Product Management Rule #15 from the best-selling book, 42 Rules of Product Management, was written by John Cook, VP of Consumer PC Marketing, Hewlett Packard Company
People who can practice theoretical product management are a dime a dozen. Those who shine are the ones who have that “aha” moment.
You must be willing to get your hands dirty if you want to be a great product manager.
I’m still amazed at the number of product mangers that seem to have little or no interest in actually using the product or service they’re developing. Some seem just as happy to go through the motions of the job with little or no passion and zero personal insights into what they’re marketing. For some product managers, it’s just a job it seems. And they could care less whether they’re making a new salad dressing or developing the next killer phone. You see, there’s nothing wrong being the product manager for a new salad dressing, but you better be taking home test batches and trying it on yourself before you test it on the public. Do you use your products every day? Do you contribute to bug count? Have you ever broken a hardware prototype? If you’re not, you’re not doing your job.
Just how do you expect to be credible with engineering, your manager, or even your peers if you’re not passionate about what you’re building? Being passionate means actually having an opinion and insights that can only be gained from actually hacking, cracking, and beating on the very thing you’re trying to develop.
With few exceptions (I have friends that develop surgical robots, for example), you must find a way to install the pre-alpha software, to test the earliest version of your new cloud service, or to break the latest prototype that engineering has. This is not optional. It’s a big (and important) part of your job to get inside your customer’s head. Don’t just talk about the “voice of the customer.” Be the customer.

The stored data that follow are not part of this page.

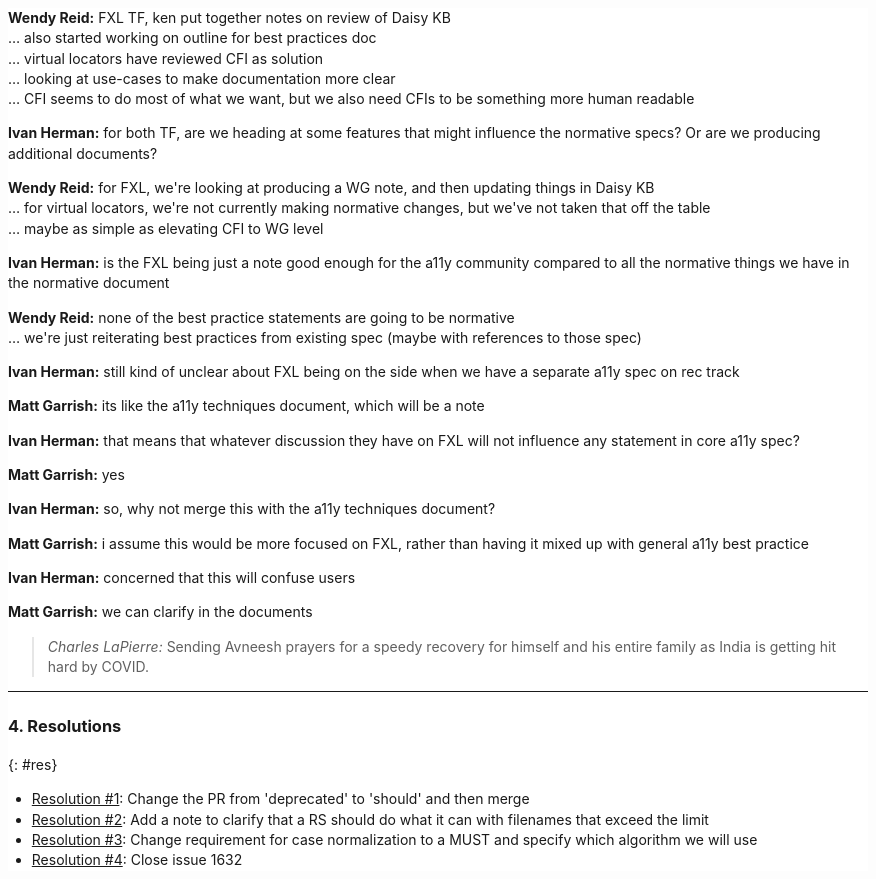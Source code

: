 **Wendy Reid:** FXL TF, ken put together notes on review of Daisy KB  
… also started working on outline for best practices doc  
… virtual locators have reviewed CFI as solution  
… looking at use-cases to make documentation more clear  
… CFI seems to do most of what we want, but we also need CFIs to be something more human readable  

**Ivan Herman:** for both TF, are we heading at some features that might influence the normative specs? Or are we producing additional documents?  

**Wendy Reid:** for FXL, we're looking at producing a WG note, and then updating things in Daisy KB  
… for virtual locators, we're not currently making normative changes, but we've not taken that off the table  
… maybe as simple as elevating CFI to WG level  

**Ivan Herman:** is the FXL being just a note good enough for the a11y community compared to all the normative things we have in the normative document  

**Wendy Reid:** none of the best practice statements are going to be normative  
… we're just reiterating best practices from existing spec (maybe with references to those spec)  

**Ivan Herman:** still kind of unclear about FXL being on the side when we have a separate a11y spec on rec track  

**Matt Garrish:** its like the a11y techniques document, which will be a note  

**Ivan Herman:** that means that whatever discussion they have on FXL will not influence any statement in core a11y spec?  

**Matt Garrish:** yes  

**Ivan Herman:** so, why not merge this with the a11y techniques document?  

**Matt Garrish:** i assume this would be more focused on FXL, rather than having it mixed up with general a11y best practice  

**Ivan Herman:** concerned that this will confuse users  

**Matt Garrish:** we can clarify in the documents  

> *Charles LaPierre:* Sending Avneesh prayers for a speedy recovery for himself and his entire family as India is getting hit hard by COVID.

---


### 4. Resolutions
{: #res}

* [Resolution #1](#resolution1): Change the PR from 'deprecated' to 'should' and then merge
* [Resolution #2](#resolution2): Add a note to clarify that a RS should do what it can with filenames that exceed the limit
* [Resolution #3](#resolution3): Change requirement for case normalization to a MUST and specify which algorithm we will use
* [Resolution #4](#resolution4): Close issue 1632
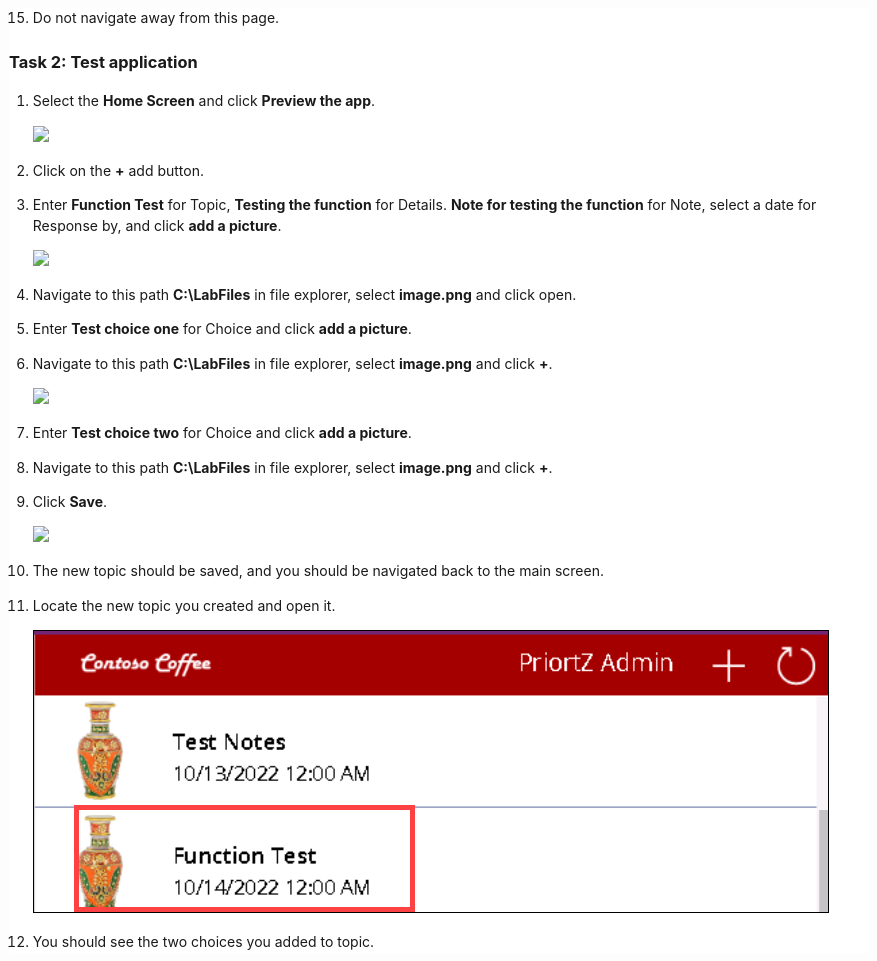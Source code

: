 15. Do not navigate away from this page.

### Task 2: Test application

1. Select the **Home Screen** and click **Preview the app**.
   
    ![](images/L04/image%20(75).png)

2. Click on the **+** add button.
3. Enter **Function Test** for Topic, **Testing the function** for Details. **Note for testing the function** for
  Note, select a date for Response by, and click **add a picture**.

    ![](images/L04/image%20(76).png)
    
4. Navigate to this path **C:\LabFiles** in file explorer, select **image.png** and click open.

5. Enter **Test choice one** for Choice and click **add a picture**.
6. Navigate to this path **C:\LabFiles** in file explorer, select **image.png** and click **+**.

     ![](images/L04/image%20(77).png) 
    
7. Enter **Test choice two** for Choice and click **add a picture**.

8. Navigate to this path **C:\LabFiles** in file explorer, select **image.png** and click **+**.

9. Click **Save**.
  
     ![](images/L04/image%20(78).png)

10. The new topic should be saved, and you should be navigated back to the main screen.
11. Locate the new topic you created and open it.
    
     ![](images/L04/image80.png)
    
12. You should see the two choices you added to topic.
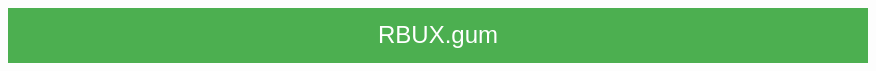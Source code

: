 <!DOCTYPE html>
<html lang="es">
<head>
    <meta charset="UTF-8">
    <meta name="viewport" content="width=device-width, initial-scale=1.0">
    <title>RBUX.gum</title>
    <style>
        body {
            font-family: Arial, sans-serif;
            margin: 0;
            padding: 0;
            background-color: #f0f0f0;
            text-align: center;
        }
        header {
            background-color: #4CAF50;
            color: white;
            padding: 10px;
            font-size: 24px;
        }
        .container {
            margin: 20px;
        }
        .input-container {
            margin: 20px;
        }
        .input-container input {
            padding: 10px;
            font-size: 16px;
        }
        footer {
            position: fixed;
            bottom: 0;
            width: 100%;
            text-align: center;
            padding: 10px;
            background-color: #333;
            color: white;
        }
        .logo {
            position: absolute;
            width: 50px;
            height: 50px;
            background-size: cover;
            background-repeat: no-repeat;
        }
        .logo.roblox {
            top: 10px;
            left: 10px;
            background-image: url('https://upload.wikimedia.org/wikipedia/commons/a/a6/Roblox_logo.png');
        }
        .logo.roblox-studio {
            top: 10px;
            right: 10px;
            background-image: url('https://upload.wikimedia.org/wikipedia/commons/1/15/Roblox_Studio_Logo.png');
        }
    </style>
</head>
<body>
    <header>
        RBUX.gum
    </header>
    <div class="logo roblox"></div>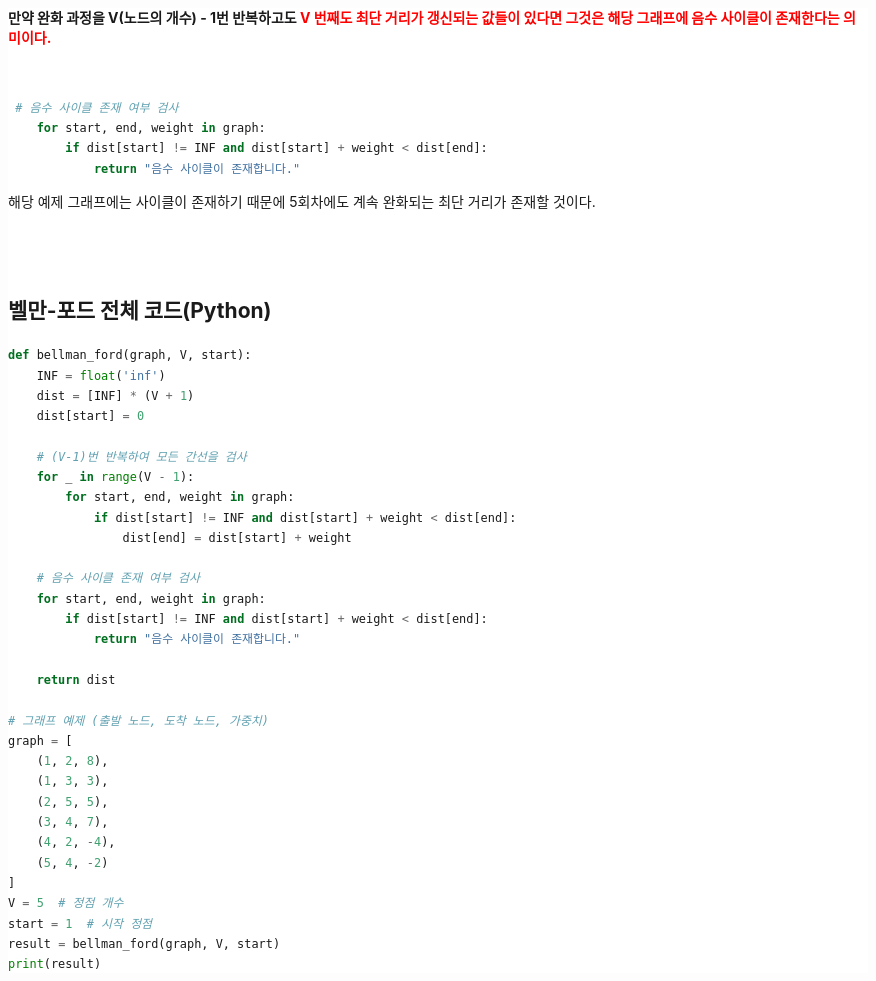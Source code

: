 <b>만약 완화 과정을 V(노드의 개수) - 1번 반복하고도 <span style = "color:red">V 번째도 최단 거리가 갱신되는 값들이 있다면 그것은 해당 그래프에 음수 사이클이 존재한다는 의미이다.</span></b>

<br>

```python
 # 음수 사이클 존재 여부 검사
    for start, end, weight in graph:
        if dist[start] != INF and dist[start] + weight < dist[end]:
            return "음수 사이클이 존재합니다."
```

해당 예제 그래프에는 사이클이 존재하기 때문에 5회차에도 계속 완화되는 최단 거리가 존재할 것이다.

<br><br>

## 벨만-포드 전체 코드(Python)

```python
def bellman_ford(graph, V, start):
    INF = float('inf')
    dist = [INF] * (V + 1)
    dist[start] = 0

    # (V-1)번 반복하여 모든 간선을 검사
    for _ in range(V - 1):
        for start, end, weight in graph:
            if dist[start] != INF and dist[start] + weight < dist[end]:
                dist[end] = dist[start] + weight

    # 음수 사이클 존재 여부 검사
    for start, end, weight in graph:
        if dist[start] != INF and dist[start] + weight < dist[end]:
            return "음수 사이클이 존재합니다."

    return dist

# 그래프 예제 (출발 노드, 도착 노드, 가중치)
graph = [
    (1, 2, 8),
    (1, 3, 3),
    (2, 5, 5),
    (3, 4, 7),
    (4, 2, -4),
    (5, 4, -2)
]
V = 5  # 정점 개수
start = 1  # 시작 정점
result = bellman_ford(graph, V, start)
print(result)
```

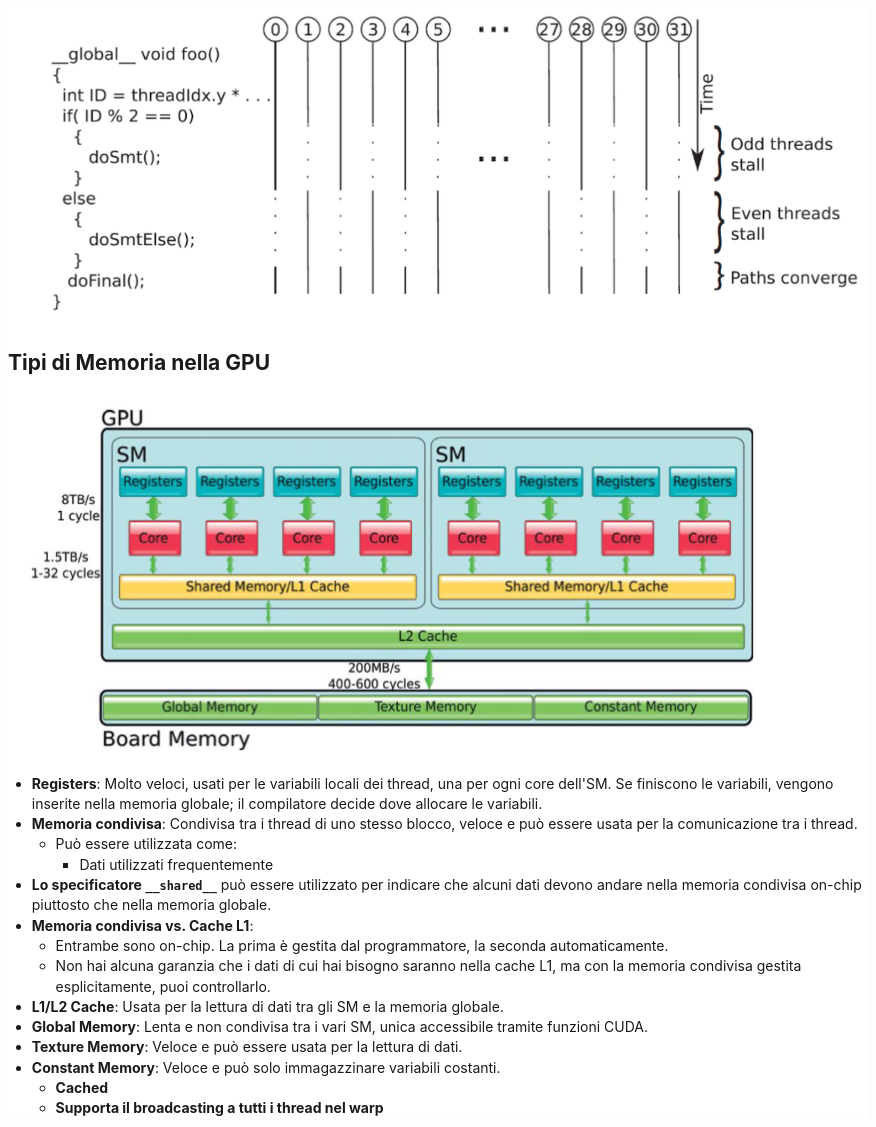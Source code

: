 ![Warp Divergence](assets/warp_divergence.png)

## Tipi di Memoria nella GPU
![GPU Memory](assets/gpu_mem.png)

- **Registers**: Molto veloci, usati per le variabili locali dei thread, una per ogni core dell'SM. Se finiscono le variabili, vengono inserite nella memoria globale; il compilatore decide dove allocare le variabili.
- **Memoria condivisa**: Condivisa tra i thread di uno stesso blocco, veloce e può essere usata per la comunicazione tra i thread.
    - Può essere utilizzata come:
        - Dati utilizzati frequentemente
- **Lo specificatore `__shared__`** può essere utilizzato per indicare che alcuni dati devono andare nella memoria condivisa on-chip piuttosto che nella memoria globale.
- **Memoria condivisa vs. Cache L1**:
    - Entrambe sono on-chip. La prima è gestita dal programmatore, la seconda automaticamente.
    - Non hai alcuna garanzia che i dati di cui hai bisogno saranno nella cache L1, ma con la memoria condivisa gestita esplicitamente, puoi controllarlo.
- **L1/L2 Cache**: Usata per la lettura di dati tra gli SM e la memoria globale.
- **Global Memory**: Lenta e non condivisa tra i vari SM, unica accessibile tramite funzioni CUDA.
- **Texture Memory**: Veloce e può essere usata per la lettura di dati.
- **Constant Memory**: Veloce e può solo immagazzinare variabili costanti.
    - **Cached**
    - **Supporta il broadcasting a tutti i thread nel warp**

Yes, yes, it’s a “survey of one,” but it’s absolutely necessary to being conversant and being able to more passionately (there’s that word again) support your business proposition.
I’ve found that people who can practice theoretical product management are a dime a dozen.
Those who shine are the ones who have that “aha” moment getting too caught up in their own work, the product managers who clearly understand the limitations of their product and who discover the hidden elegance that only comes of time and repetition.
When I first came to Silicon Valley, I worked for Apple. Even back in the day, the competition for jobs there was fierce. I had flown out from the East Coast where I worked for a large mainframe company. In my briefcase was a nicely printed copy of my resume and a floppy disk. I had written a program using Apple’s recently announced programming tool, HyperCard, to show off my skills with the Mac as well as how we should “eat our own dog food” when it came to gathering customer requirements.
In every interview there, I brought out the disk and offered to showcase my talents. Would you believe that not a single person in the department had HyperCard installed on their Mac or enough RAM to run the program? I got the job (partially because of that disk I believe), but the sad fact I discovered was that the disk could have been blank. No one was actually using the technology they had just announced and were continuing to develop and promote. We changed that when I came onboard. Everyone got equipment to take home, have on their desks and even share with friends and family when it made sense.
Two lessons I learned:
I always ask about a candidate’s best hands-on experiences when I’m interviewing and always make sure my department practices what we preach.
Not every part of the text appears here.